The gospel of BORIS reached my ears a little late–the first I heard of this neutron-heavy Japanese trio was the 2003 recording Feedbacker, released last year by the Belgian label Conspiracy. A mostly instrumental five-part suite, it opens with almost ten minutes of monstrously distorted slow-motion chords woven into glassy curtains of feedback, and its center of gravity is a 20-minute psych-rock epic that starts desolate and majestic, then cranks up into a ragged, churning gallop topped with a razor-wire tangle of amplifier scree; after disintegrating into ten more minutes of congested subsonic pulses, shrieking cymbal, and drill-bit guitar, it fades into an almost delicate coda. Then just this month Southern Lord put out Pink, its fourth Boris release, and if anyone’s listening to my prayers, the band will play it top to bottom in its Chicago debut. Nimble and brutal, Pink compresses the devastating power of Feedbacker’s sprawling tracks into focused vortices of total annihilation–battering-ram doom metal, stomping Jurassic psych rock, bunker-busting thermonuclear boogie. Boiling, spattering guitar thunders over unhinged drumming in a biblical torrent, sometimes leaping skyward in brilliant sweeping scythelike blades or armor-piercing incendiary bursts–and soaring over it all are supercatchy vocal melodies that hang somewhere between deep-space lonely and mountaintop triumphant. How awesome is this record? Let’s just say I’m gonna be mighty disappointed if these people aren’t literally shooting fire from their bodies.

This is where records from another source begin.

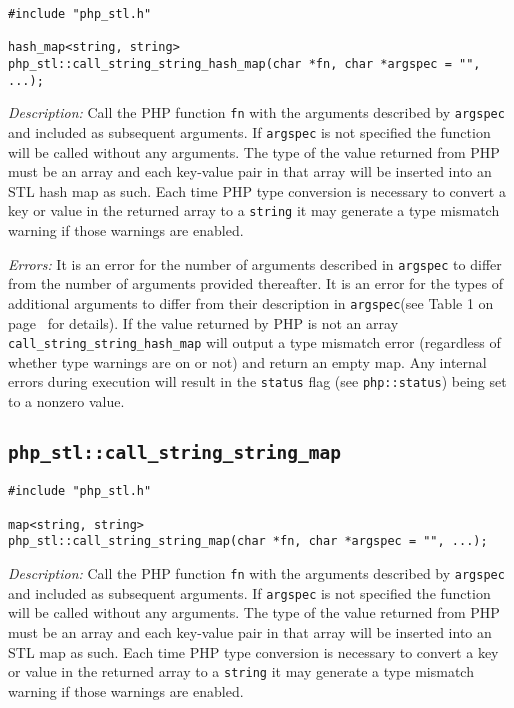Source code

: \documentclass[11pt,titlepage]{article}
\begin{document}
\begin{verbatim}
#include "php_stl.h"

hash_map<string, string> 
php_stl::call_string_string_hash_map(char *fn, char *argspec = "", ...);
\end{verbatim}

\emph{Description:} Call the PHP function \verb|fn| with the arguments described by \verb|argspec| and included as subsequent arguments. If \verb|argspec| is not specified the function will be called without any arguments. The type of the value returned from PHP must be an array and each key-value pair in that array will be inserted into an STL hash map as such. Each time PHP type conversion is necessary to convert a key or value in the returned array to a \verb|string| it may generate a type mismatch warning if those warnings are enabled.

\emph{Errors:} It is an error for the number of arguments described in \verb|argspec| to differ from the number of arguments provided thereafter. It is an error for the types of additional arguments to differ from their description in \verb|argspec|(see Table 1 on page~\pageref{Table1} for details). If the value returned by PHP is not an array \verb|call_string_string_hash_map| will output a type mismatch error (regardless of whether type warnings are on or not) and return an empty map. Any internal errors during execution will result in the \verb|status| flag (see \verb|php::status|) being set to a nonzero value.


\subsection{\texttt{php\_stl::call\_string\_string\_map}}

\begin{verbatim}
#include "php_stl.h"

map<string, string> 
php_stl::call_string_string_map(char *fn, char *argspec = "", ...);
\end{verbatim}

\emph{Description:} Call the PHP function \verb|fn| with the arguments described by \verb|argspec| and included as subsequent arguments. If \verb|argspec| is not specified the function will be called without any arguments. The type of the value returned from PHP must be an array and each key-value pair in that array will be inserted into an STL map as such. Each time PHP type conversion is necessary to convert a key or value in the returned array to a \verb|string| it may generate a type mismatch warning if those warnings are enabled.
\end{document}
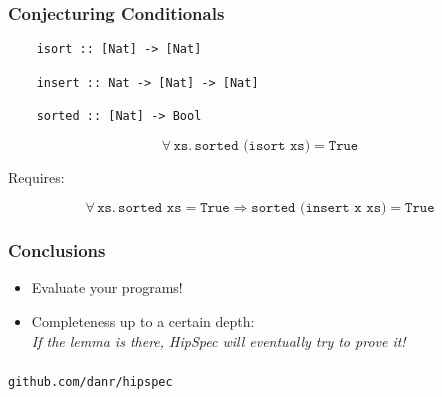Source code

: \documentclass[serif,professionalfont]{beamer}
\newcommand\fa[1]{ \forall \, #1 . \,}
\newcommand\hs[1]{\texttt{#1}}
\newcommand\xs[0]{\hs{xs}}
\begin{document}
\begin{frame}[fragile]
  \frametitle{Conjecturing Conditionals}

  \begin{verbatim}
    isort :: [Nat] -> [Nat]

    insert :: Nat -> [Nat] -> [Nat]

    sorted :: [Nat] -> Bool
  \end{verbatim}

  \begin{equation*}
    \fa{\xs}  \hs{sorted (isort xs)} = \hs{True}
  \end{equation*}


  Requires:

  \begin{equation*}
    \fa{\xs}  \hs{sorted xs} = \hs{True} \Rightarrow
              \hs{sorted (insert x xs)} = \hs{True}
  \end{equation*}


\end{frame}


\begin{frame}
  \frametitle{Conclusions}
  \begin{itemize}
    \item Evaluate your programs!
    \item Completeness up to a certain depth: \\
          \emph{If the lemma is there, HipSpec will eventually try to prove it!}
  \end{itemize}
\end{frame}

\begin{frame}
\frametitle{}
\begin{center}
\hs{github.com/danr/hipspec}
\end{center}
\end{frame}
\end{document}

Sunn 0))) headlines, Boris plays second, and Kevin Drumm opens. Fri 5/26, 8:30 PM, Logan Square Auditorium, 2539 N. Kedzie, 773-276-3600 or 866-468-3401, $12 in advance, $14 at the door. All ages.

Art accompanying story in printed newspaper (not available in this archive): photo/Jenn Garrett.

Philip Montoro

Philip Montoro has been an editorial employee of the Reader since 1996 and its music editor since 2004. Pieces he has edited have appeared in Da Capo’s annual Best Music Writing anthologies in 2005, 2006, 2007, 2008, 2010, and 2011. He shared two Lisagor Awards in 2019 for a story on gospel pioneer Lou Della Evans-Reid and another in 2021 for Leor Galil's history of Neo, and he’s also split three national awards from the Association of Alternative Newsmedia: one for multimedia in 2019 for his work on the TRiiBE collaboration the Block Beat, and two (in 2020 and 2022) for editing the music writing of Reader staffer Leor Galil. Philip has played scrap metal in Lozenge, drummed with the Disasters, the Afflictions, and Brilliant Pebbles, and sung for the White Outs. He wrote the column Beer and Metal from 2012 till 2015, and hopes to do so again one day. You can also follow him on Twitter.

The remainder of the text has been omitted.